I have 3 bottle babies. I have been milking my nubian to feed the babies. Is it OK to warm the milk in the microwave or will it kill the nutrients?


----------



## nancy d (Oct 5, 2007)

Microwaves produce hot spots.
Better to put a pan on to boil, turn off heat & put bottles in for 3-5 minutes.


----------



## happybleats (Sep 12, 2010)

microwaves also kill off good stuff in the milk..we do a double broiler or as Nancy suggested


----------



## milkmaid59 (Jan 28, 2015)

That's what I thought bit I wanted to make sure! Thanks guys!!


----------



## Waldo (May 12, 2014)

My understanding of microwaves is that they don't necessarily kill off anything that wouldn't be ruined in any reheating process. I could be wrong I guess, but I haven't personally seen any issue with it and the dairy farmer was the one who told me to microwave heat it. Although I do also shake the milk up a little after microwaving and throw a thermometer into it to check it, too.


----------



## janeen128 (Dec 31, 2012)

I just heat the milk on the stove and poor in the bottles.
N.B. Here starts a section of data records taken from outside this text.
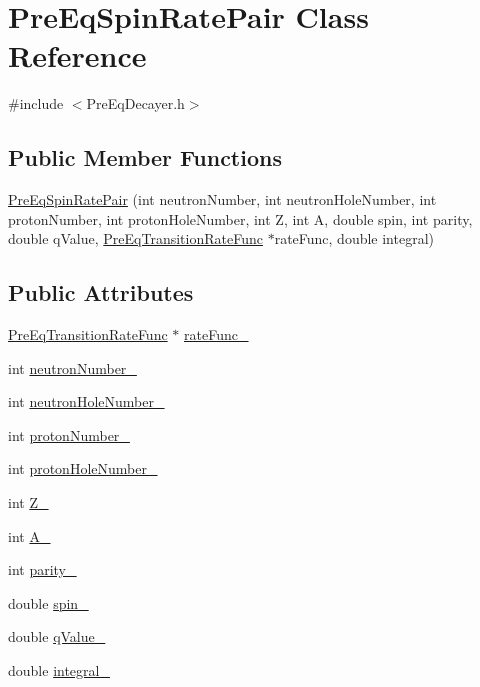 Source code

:\hypertarget{classPreEqSpinRatePair}{\section{Pre\-Eq\-Spin\-Rate\-Pair Class Reference}
\label{classPreEqSpinRatePair}
}


{\ttfamily \#include $<$Pre\-Eq\-Decayer.\-h$>$}

\subsection*{Public Member Functions}
\begin{DoxyCompactItemize}
\item 
\hyperlink{classPreEqSpinRatePair_a143a6b3e33e768e4f596acbc6a55df3d}{Pre\-Eq\-Spin\-Rate\-Pair} (int neutron\-Number, int neutron\-Hole\-Number, int proton\-Number, int proton\-Hole\-Number, int Z, int A, double spin, int parity, double q\-Value, \hyperlink{classPreEqTransitionRateFunc}{Pre\-Eq\-Transition\-Rate\-Func} $\ast$rate\-Func, double integral)
\end{DoxyCompactItemize}
\subsection*{Public Attributes}
\begin{DoxyCompactItemize}
\item 
\hyperlink{classPreEqTransitionRateFunc}{Pre\-Eq\-Transition\-Rate\-Func} $\ast$ \hyperlink{classPreEqSpinRatePair_aeb84334cfe9778a95c2b45e99dc4eb43}{rate\-Func\-\_\-}
\item 
int \hyperlink{classPreEqSpinRatePair_a9b31793ff9418670b1ce4d1280414a18}{neutron\-Number\-\_\-}
\item 
int \hyperlink{classPreEqSpinRatePair_a3fca737c965ecbe7be4d8222ae3d6af5}{neutron\-Hole\-Number\-\_\-}
\item 
int \hyperlink{classPreEqSpinRatePair_a68a5d5e6475fc408f3617b65b1091e81}{proton\-Number\-\_\-}
\item 
int \hyperlink{classPreEqSpinRatePair_a22dee11a2b4677f2fd589619802adc5b}{proton\-Hole\-Number\-\_\-}
\item 
int \hyperlink{classPreEqSpinRatePair_afd6f7c07bd17e8fbdb7acabd763f2b92}{Z\-\_\-}
\item 
int \hyperlink{classPreEqSpinRatePair_af574e49be0ae28c28ea38c410b925a80}{A\-\_\-}
\item 
int \hyperlink{classPreEqSpinRatePair_a9901f86b3f463069aa0777e788f8292d}{parity\-\_\-}
\item 
double \hyperlink{classPreEqSpinRatePair_af88cd36daa52c5988fb000c0c67e49f9}{spin\-\_\-}
\item 
double \hyperlink{classPreEqSpinRatePair_a96304a72b8a4f972b98ed9149d6708f5}{q\-Value\-\_\-}
\item 
double \hyperlink{classPreEqSpinRatePair_a56396829690f3df1005a6bd025000286}{integral\-\_\-}
\end{DoxyCompactItemize}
I just heat it to a little warmer than lukewarm. Microwave's do kill off the good stuff in the milk, so I would suggest not using a microwave.


----------



## janeen128 (Dec 31, 2012)

Waldo said:


> My understanding of microwaves is that they don't necessarily kill off anything that wouldn't be ruined in any reheating process. I could be wrong I guess, but I haven't personally seen any issue with it and the dairy farmer was the one who told me to microwave heat it. Although I do also shake the milk up a little after microwaving and throw a thermometer into it to check it, too.


It is even suggested to never use a microwave while heating a human baby's milk, because it kills all the good stuff.... That's why I figured it's better for my bottle kids to never get microwave heated milk... Just an FYI...


----------